:: The data ::
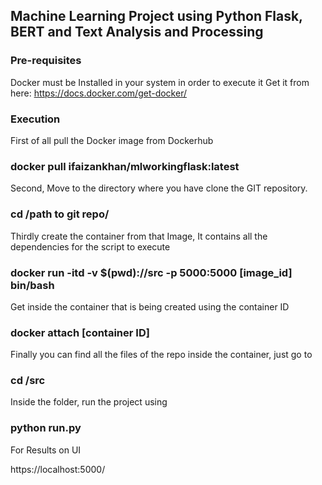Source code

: ## Machine Learning Project using Python Flask, BERT and Text Analysis and Processing

### Pre-requisites
Docker must be Installed in your system in order to execute it
Get it from here: https://docs.docker.com/get-docker/

### Execution
First of all pull the Docker image from Dockerhub

### docker pull ifaizankhan/mlworkingflask:latest
Second, Move to the directory where you have clone the GIT repository.

### cd /path to git repo/
Thirdly create the container from that Image, It contains all the dependencies for the script to execute

### docker run -itd -v $(pwd)://src -p 5000:5000 [image_id] bin/bash
Get inside the container that is being created using the container ID

### docker attach [container ID]
Finally you can find all the files of the repo inside the container, just go to

### cd /src
Inside the folder, run the project using

### python run.py
For Results on UI

https://localhost:5000/
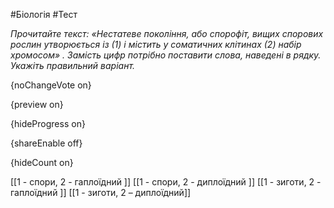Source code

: #Біологія #Тест

*Прочитайте текст: «Нестатеве покоління, або спорофіт, вищих спорових рослин утворюється із (1) і містить у соматичних клітинах (2) набір хромосом» . Замість цифр потрібно поставити слова, наведені в рядку. Укажіть правильний варіант.*

{noChangeVote on}

{preview on}

{hideProgress on}

{shareEnable off}

{hideCount on}

[[1 - спори, 2 - гаплоїдний ]]
[[1 - спори, 2 - диплоїдний ]]
[[1 - зиготи, 2 - гаплоїдний ]]
[[1 - зиготи, 2 – диплоїдний]]
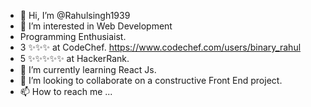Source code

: - 👋 Hi, I’m @Rahulsingh1939
- 👀 I’m interested in Web Development
- Programming Enthusiaist.
- 3 ✨✨✨ at CodeChef.  https://www.codechef.com/users/binary_rahul
- 5 ✨✨✨✨✨ at HackerRank.
- 🌱 I’m currently learning React Js.
- 💞️ I’m looking to collaborate on a constructive Front End project. 
- 📫 How to reach me ...

<!---
Rahulsingh1939/Rahulsingh1939 is a ✨ special ✨ repository because its `README.md` (this file) appears on your GitHub profile.
You can click the Preview link to take a look at your changes.
--->
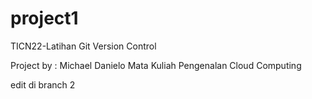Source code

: # project1
TICN22-Latihan Git Version Control

Project by : Michael Danielo
Mata Kuliah Pengenalan Cloud Computing

edit di branch 2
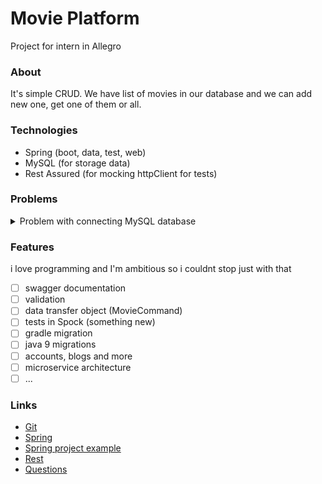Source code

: # Movie Platform
Project for intern in Allegro

### About
It's simple CRUD. We have list of movies in our database and we can add new one, get one of them or all.

### Technologies

- Spring (boot, data, test, web)
- MySQL (for storage data)
- Rest Assured (for mocking httpClient for tests)

### Problems
<details>
  <summary>Problem with connecting MySQL database</summary>
    - Problem: Error creating bean 'entityManagerFactory'
    - Source: java 9 probably
    - Solve: Still not, staying in java 8 for right now
</details>

### Features
i love programming and I'm ambitious so i couldnt stop just with that
- [ ] swagger documentation
- [ ] validation
- [ ] data transfer object (MovieCommand)
- [ ] tests in Spock (something new)
- [ ] gradle migration
- [ ] java 9 migrations
- [ ] accounts, blogs and more
- [ ] microservice architecture
- [ ] ...

### Links
- [Git](https://git-scm.com)
- [Spring](https://spring.io)
- [Spring project example](https://github.com/spring-projects/spring-petclinic)
- [Rest](http://www.restapitutorial.com)
- [Questions](https://stackoverflow.com)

:: What to produce ::
Reproduce every line from the preceding data in which the word "with" can be found.

:: Response to this task ::
  <summary>Problem with connecting MySQL database</summary>
i love programming and I'm ambitious so i couldnt stop just with that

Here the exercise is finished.